WHAT IS BEING ASKED: Restating every entry exactly is the whole task.

RECORDS FOR THIS EXERCISE:
* * *

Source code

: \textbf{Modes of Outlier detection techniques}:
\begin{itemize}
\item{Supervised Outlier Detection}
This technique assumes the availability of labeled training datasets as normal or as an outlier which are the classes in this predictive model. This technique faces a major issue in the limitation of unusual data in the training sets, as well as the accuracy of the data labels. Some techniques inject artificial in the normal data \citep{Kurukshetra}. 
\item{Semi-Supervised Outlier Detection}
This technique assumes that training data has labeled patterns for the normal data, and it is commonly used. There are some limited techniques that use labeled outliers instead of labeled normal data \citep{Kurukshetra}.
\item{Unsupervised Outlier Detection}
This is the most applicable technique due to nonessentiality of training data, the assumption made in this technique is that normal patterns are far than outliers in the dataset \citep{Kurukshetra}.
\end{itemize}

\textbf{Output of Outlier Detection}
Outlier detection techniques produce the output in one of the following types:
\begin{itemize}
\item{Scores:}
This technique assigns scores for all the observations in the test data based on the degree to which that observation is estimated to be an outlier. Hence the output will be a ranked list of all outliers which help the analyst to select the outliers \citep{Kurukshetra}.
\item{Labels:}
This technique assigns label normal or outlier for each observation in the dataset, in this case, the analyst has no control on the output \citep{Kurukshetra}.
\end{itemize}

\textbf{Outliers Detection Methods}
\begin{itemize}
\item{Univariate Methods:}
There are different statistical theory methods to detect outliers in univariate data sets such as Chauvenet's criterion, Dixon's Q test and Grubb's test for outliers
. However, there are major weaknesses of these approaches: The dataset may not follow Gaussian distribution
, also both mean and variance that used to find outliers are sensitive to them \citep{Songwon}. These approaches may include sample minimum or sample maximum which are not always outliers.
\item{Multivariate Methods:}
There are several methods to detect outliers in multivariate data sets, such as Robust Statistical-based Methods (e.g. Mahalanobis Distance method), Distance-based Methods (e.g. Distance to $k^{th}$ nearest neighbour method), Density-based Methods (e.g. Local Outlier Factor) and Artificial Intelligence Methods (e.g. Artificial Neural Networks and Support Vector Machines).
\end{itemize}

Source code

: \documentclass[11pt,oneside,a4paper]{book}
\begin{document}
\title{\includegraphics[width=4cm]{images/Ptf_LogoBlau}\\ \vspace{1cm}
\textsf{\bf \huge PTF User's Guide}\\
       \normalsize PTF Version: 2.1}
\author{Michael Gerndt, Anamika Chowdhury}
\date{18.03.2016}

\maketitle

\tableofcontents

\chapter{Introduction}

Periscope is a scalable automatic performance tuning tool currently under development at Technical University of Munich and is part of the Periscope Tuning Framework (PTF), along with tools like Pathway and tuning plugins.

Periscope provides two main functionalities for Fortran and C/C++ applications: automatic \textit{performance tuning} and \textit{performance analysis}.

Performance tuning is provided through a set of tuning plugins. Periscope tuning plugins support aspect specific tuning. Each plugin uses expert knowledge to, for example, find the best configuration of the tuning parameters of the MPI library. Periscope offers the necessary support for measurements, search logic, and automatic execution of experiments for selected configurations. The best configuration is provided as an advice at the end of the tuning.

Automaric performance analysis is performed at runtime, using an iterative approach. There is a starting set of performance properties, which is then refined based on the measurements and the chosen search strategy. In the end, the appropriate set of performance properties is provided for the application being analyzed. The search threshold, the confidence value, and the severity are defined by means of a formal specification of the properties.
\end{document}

* * *

FINAL ANSWER:
Source code

: \textbf{Modes of Outlier detection techniques}:
\begin{itemize}
\item{Supervised Outlier Detection}
This technique assumes the availability of labeled training datasets as normal or as an outlier which are the classes in this predictive model. This technique faces a major issue in the limitation of unusual data in the training sets, as well as the accuracy of the data labels. Some techniques inject artificial in the normal data \citep{Kurukshetra}. 
\item{Semi-Supervised Outlier Detection}
This technique assumes that training data has labeled patterns for the normal data, and it is commonly used. There are some limited techniques that use labeled outliers instead of labeled normal data \citep{Kurukshetra}.
\item{Unsupervised Outlier Detection}
This is the most applicable technique due to nonessentiality of training data, the assumption made in this technique is that normal patterns are far than outliers in the dataset \citep{Kurukshetra}.
\end{itemize}

\textbf{Output of Outlier Detection}
Outlier detection techniques produce the output in one of the following types:
\begin{itemize}
\item{Scores:}
This technique assigns scores for all the observations in the test data based on the degree to which that observation is estimated to be an outlier. Hence the output will be a ranked list of all outliers which help the analyst to select the outliers \citep{Kurukshetra}.
\item{Labels:}
This technique assigns label normal or outlier for each observation in the dataset, in this case, the analyst has no control on the output \citep{Kurukshetra}.
\end{itemize}

\textbf{Outliers Detection Methods}
\begin{itemize}
\item{Univariate Methods:}
There are different statistical theory methods to detect outliers in univariate data sets such as Chauvenet's criterion, Dixon's Q test and Grubb's test for outliers
. However, there are major weaknesses of these approaches: The dataset may not follow Gaussian distribution
, also both mean and variance that used to find outliers are sensitive to them \citep{Songwon}. These approaches may include sample minimum or sample maximum which are not always outliers.
\item{Multivariate Methods:}
There are several methods to detect outliers in multivariate data sets, such as Robust Statistical-based Methods (e.g. Mahalanobis Distance method), Distance-based Methods (e.g. Distance to $k^{th}$ nearest neighbour method), Density-based Methods (e.g. Local Outlier Factor) and Artificial Intelligence Methods (e.g. Artificial Neural Networks and Support Vector Machines).
\end{itemize}

Source code

: \documentclass[11pt,oneside,a4paper]{book}
\begin{document}
\title{\includegraphics[width=4cm]{images/Ptf_LogoBlau}\\ \vspace{1cm}
\textsf{\bf \huge PTF User's Guide}\\
       \normalsize PTF Version: 2.1}
\author{Michael Gerndt, Anamika Chowdhury}
\date{18.03.2016}

\maketitle

\tableofcontents

\chapter{Introduction}

Periscope is a scalable automatic performance tuning tool currently under development at Technical University of Munich and is part of the Periscope Tuning Framework (PTF), along with tools like Pathway and tuning plugins.

Periscope provides two main functionalities for Fortran and C/C++ applications: automatic \textit{performance tuning} and \textit{performance analysis}.

Performance tuning is provided through a set of tuning plugins. Periscope tuning plugins support aspect specific tuning. Each plugin uses expert knowledge to, for example, find the best configuration of the tuning parameters of the MPI library. Periscope offers the necessary support for measurements, search logic, and automatic execution of experiments for selected configurations. The best configuration is provided as an advice at the end of the tuning.

Automaric performance analysis is performed at runtime, using an iterative approach. There is a starting set of performance properties, which is then refined based on the measurements and the chosen search strategy. In the end, the appropriate set of performance properties is provided for the application being analyzed. The search threshold, the confidence value, and the severity are defined by means of a formal specification of the properties.
\end{document}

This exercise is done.